# Read the data

In [None]:
import unicodecsv as csv
from monkeylearn import MonkeyLearn
ml = MonkeyLearn('<your API key here>')

In [None]:
articles = [row for row in csv.reader(open("items_TechCrunch.csv"))][-100:]

# Classify:

## Without using a pipeline

We manually evaluate which articles are about startups and then only send those to the events and industry classifiers

In [None]:
text_list = ["\n".join([sample[1], sample[0], sample[3], sample[4]]) for sample in articles]

# startup classifier
module_id = 'cl_Xq6cFpsX'
res = ml.classifiers.classify(module_id, text_list)

for article, tag in zip(articles, res.result):
    article.extend([tag[0]["label"], tag[0]["probability"]])

# fill with empty spaces the ones that are filtered out
for article in [article for article in articles if article[-2] == "not_startup"]:
    article.extend(["","",""])

# classify the startup articles with event and industries
articles_startup = [article for article in articles if article[-2] == "startup"]
text_list = ["\n".join([sample[1], sample[0], sample[3], sample[4]]) for sample in articles_startup]

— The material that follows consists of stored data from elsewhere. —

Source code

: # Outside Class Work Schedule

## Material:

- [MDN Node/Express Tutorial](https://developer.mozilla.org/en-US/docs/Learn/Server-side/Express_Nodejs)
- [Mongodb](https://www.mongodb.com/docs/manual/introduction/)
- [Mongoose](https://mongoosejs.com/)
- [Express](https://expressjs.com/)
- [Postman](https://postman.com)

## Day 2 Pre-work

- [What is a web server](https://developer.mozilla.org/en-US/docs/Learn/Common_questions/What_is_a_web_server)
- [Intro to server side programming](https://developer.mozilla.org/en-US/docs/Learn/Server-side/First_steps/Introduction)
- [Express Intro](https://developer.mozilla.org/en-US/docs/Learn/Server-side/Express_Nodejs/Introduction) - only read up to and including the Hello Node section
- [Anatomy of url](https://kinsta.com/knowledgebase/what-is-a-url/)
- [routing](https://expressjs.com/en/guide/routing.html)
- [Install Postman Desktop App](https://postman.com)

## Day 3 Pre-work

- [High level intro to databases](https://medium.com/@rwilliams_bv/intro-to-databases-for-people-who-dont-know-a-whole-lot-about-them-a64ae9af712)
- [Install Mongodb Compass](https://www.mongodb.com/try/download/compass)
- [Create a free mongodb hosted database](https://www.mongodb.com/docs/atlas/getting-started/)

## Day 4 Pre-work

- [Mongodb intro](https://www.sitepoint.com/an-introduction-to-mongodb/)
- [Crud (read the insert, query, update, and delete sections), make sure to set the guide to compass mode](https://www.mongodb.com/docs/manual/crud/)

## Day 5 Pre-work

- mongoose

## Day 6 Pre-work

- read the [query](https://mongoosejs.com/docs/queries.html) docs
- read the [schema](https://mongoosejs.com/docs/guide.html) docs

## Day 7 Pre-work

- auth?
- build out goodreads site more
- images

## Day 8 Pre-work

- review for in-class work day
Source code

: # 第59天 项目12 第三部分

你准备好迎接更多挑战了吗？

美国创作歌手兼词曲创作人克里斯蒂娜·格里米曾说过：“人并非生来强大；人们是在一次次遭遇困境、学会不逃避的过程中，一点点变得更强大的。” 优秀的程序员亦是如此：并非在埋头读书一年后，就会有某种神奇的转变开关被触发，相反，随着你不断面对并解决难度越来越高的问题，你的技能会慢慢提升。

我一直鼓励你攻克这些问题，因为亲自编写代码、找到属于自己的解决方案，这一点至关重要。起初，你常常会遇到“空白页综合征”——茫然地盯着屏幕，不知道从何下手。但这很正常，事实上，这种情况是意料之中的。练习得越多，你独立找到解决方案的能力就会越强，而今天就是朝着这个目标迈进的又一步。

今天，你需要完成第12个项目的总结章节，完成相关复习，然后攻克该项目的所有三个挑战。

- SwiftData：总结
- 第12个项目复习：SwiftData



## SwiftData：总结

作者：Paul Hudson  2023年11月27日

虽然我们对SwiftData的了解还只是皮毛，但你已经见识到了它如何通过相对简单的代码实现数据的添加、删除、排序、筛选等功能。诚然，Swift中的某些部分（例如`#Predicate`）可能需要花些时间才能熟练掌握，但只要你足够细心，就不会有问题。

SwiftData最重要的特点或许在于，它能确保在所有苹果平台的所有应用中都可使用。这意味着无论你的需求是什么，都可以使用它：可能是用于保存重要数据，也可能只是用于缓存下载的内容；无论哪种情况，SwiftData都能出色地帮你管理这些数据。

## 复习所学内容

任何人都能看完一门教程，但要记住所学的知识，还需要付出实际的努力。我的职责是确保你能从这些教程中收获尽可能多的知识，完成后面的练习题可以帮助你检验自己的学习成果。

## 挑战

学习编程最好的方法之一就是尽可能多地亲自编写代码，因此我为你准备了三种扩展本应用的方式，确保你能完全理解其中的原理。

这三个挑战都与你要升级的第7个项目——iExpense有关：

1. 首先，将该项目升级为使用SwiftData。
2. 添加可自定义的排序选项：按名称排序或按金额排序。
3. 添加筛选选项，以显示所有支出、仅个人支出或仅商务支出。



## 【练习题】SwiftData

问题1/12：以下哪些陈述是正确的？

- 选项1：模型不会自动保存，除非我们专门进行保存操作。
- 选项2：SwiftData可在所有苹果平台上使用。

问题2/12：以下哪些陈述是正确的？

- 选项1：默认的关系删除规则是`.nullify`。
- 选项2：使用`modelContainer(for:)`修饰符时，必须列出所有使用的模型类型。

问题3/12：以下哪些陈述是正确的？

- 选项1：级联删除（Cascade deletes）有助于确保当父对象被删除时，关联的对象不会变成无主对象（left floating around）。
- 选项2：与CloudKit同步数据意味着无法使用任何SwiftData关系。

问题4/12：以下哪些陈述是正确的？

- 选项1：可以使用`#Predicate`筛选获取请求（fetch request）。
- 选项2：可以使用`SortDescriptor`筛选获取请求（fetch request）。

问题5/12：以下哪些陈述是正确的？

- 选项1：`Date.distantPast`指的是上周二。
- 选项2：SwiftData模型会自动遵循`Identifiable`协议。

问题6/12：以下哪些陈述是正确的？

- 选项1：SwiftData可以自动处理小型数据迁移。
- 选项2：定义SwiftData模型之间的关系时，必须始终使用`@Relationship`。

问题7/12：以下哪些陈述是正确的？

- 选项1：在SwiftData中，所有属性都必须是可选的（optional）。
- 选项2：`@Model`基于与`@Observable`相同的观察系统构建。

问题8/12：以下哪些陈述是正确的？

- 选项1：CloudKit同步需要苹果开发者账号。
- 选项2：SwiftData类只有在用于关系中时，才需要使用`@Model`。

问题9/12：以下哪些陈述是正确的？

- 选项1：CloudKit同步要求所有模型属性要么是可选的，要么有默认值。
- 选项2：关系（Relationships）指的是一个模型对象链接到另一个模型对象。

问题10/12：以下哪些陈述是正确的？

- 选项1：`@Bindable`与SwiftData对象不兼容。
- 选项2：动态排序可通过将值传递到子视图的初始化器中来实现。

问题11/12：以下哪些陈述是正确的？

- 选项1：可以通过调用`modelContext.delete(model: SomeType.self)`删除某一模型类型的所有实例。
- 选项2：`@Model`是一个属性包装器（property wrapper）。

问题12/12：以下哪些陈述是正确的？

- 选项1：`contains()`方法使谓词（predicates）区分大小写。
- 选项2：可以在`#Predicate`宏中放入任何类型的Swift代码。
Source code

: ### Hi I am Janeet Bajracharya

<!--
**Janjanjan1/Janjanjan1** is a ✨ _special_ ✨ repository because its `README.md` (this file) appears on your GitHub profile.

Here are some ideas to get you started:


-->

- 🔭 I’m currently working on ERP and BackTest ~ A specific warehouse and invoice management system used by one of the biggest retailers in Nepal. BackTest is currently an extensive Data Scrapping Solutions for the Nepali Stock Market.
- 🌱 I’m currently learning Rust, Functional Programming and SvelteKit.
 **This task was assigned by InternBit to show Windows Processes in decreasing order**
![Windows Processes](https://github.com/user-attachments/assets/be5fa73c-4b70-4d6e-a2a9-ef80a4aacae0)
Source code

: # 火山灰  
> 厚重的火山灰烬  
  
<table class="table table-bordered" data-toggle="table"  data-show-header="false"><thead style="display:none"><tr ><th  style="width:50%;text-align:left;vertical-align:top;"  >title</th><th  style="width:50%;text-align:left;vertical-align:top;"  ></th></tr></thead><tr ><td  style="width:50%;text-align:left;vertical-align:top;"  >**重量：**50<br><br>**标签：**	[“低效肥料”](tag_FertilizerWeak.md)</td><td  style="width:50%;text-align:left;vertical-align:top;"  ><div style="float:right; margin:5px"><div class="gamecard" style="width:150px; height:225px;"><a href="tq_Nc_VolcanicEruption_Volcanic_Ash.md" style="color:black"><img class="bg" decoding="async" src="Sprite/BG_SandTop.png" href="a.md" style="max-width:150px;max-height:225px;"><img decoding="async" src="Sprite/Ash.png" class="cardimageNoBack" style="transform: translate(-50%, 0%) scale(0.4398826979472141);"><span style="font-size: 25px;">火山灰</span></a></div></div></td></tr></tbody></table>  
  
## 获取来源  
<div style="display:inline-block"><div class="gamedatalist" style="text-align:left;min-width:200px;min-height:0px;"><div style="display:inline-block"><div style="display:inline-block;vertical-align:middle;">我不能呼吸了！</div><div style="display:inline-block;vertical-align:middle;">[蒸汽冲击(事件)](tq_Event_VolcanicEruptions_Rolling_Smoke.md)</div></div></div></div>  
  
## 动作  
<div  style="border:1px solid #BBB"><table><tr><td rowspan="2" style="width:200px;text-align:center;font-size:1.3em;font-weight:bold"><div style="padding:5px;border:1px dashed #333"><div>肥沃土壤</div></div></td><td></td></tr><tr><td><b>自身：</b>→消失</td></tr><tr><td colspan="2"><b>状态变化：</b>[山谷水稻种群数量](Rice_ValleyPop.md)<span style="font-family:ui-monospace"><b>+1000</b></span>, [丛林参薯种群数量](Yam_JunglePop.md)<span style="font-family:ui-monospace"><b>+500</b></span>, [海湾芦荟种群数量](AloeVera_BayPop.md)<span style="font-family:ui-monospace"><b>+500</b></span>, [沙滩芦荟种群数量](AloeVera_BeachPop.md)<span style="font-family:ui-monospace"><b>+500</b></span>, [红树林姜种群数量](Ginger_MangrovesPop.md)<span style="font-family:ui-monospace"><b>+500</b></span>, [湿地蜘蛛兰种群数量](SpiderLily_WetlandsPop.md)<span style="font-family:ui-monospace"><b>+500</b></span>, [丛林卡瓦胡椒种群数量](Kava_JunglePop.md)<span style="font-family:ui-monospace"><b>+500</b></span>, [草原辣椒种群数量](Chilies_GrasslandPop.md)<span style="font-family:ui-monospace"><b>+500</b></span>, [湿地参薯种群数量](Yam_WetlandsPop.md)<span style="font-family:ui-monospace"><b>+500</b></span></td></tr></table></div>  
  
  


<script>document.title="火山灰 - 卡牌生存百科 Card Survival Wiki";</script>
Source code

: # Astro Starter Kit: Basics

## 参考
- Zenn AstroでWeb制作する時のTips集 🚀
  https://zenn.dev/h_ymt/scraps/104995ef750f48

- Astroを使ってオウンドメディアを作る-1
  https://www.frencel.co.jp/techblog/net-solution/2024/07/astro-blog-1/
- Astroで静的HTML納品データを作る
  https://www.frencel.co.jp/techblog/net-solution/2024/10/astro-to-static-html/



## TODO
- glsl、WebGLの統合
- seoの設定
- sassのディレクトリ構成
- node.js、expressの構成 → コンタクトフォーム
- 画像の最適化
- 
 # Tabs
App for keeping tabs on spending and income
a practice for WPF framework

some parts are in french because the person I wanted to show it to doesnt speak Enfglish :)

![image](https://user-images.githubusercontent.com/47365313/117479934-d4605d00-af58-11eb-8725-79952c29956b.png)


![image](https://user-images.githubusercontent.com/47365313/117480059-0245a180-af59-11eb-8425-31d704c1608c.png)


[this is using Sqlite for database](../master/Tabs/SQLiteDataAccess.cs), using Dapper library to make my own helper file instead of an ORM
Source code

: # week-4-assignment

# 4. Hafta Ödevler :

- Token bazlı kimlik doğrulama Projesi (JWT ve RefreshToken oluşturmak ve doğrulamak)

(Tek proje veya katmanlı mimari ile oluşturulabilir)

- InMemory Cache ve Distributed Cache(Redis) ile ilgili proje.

res_events = ml.classifiers.classify('cl_iju4tFr6', text_list)
res_industries = ml.classifiers.classify('cl_nt3NPYem', text_list)

for article, event, industries in zip(articles_startup, res_events.result, res_industries.result):
    # Join the list of industry labels under one semicolon separated line
    industries = ";".join([tag[0]["label"] for tag in industries])
    article.extend([event[0]["label"], event[0]["probability"], industries])

## Or, Using a pipeline

We send everything only once, and the pipeline knows what to do. Because you're not sending your data multiple times, it's twice as fast!

In [None]:
data = {
  "texts": [{"text": "\n".join([sample[1], sample[0], sample[3], sample[4]])} for sample in articles]
}

# Use the pipeline to classify. We only talk with MonkeyLearn once
res = ml.pipelines.run('pi_5HDTFuxu', data)

for article, tags in zip(articles, res.result["results"]):
    # First add to every article the startup tag
    is_startup = tags["is_startup"][0]
    article.extend([is_startup["label"], is_startup["probability"]])
    
    if is_startup["label"] == "startup":
        event = tags["event"]
        # Join the list of industry labels under one semicolon separated line
        industries = ";".join([tag[0]["label"] for tag in tags["industry"]])
        article.extend([event[0]["label"], event[0]["probability"], industries])
    else:
        article.extend(["",""])

# Save those results back to a csv

In [None]:
with open("classified_example.csv", "wb") as csvfile:
    writer = csv.writer(csvfile, dialect='excel')
    writer.writerows(articles)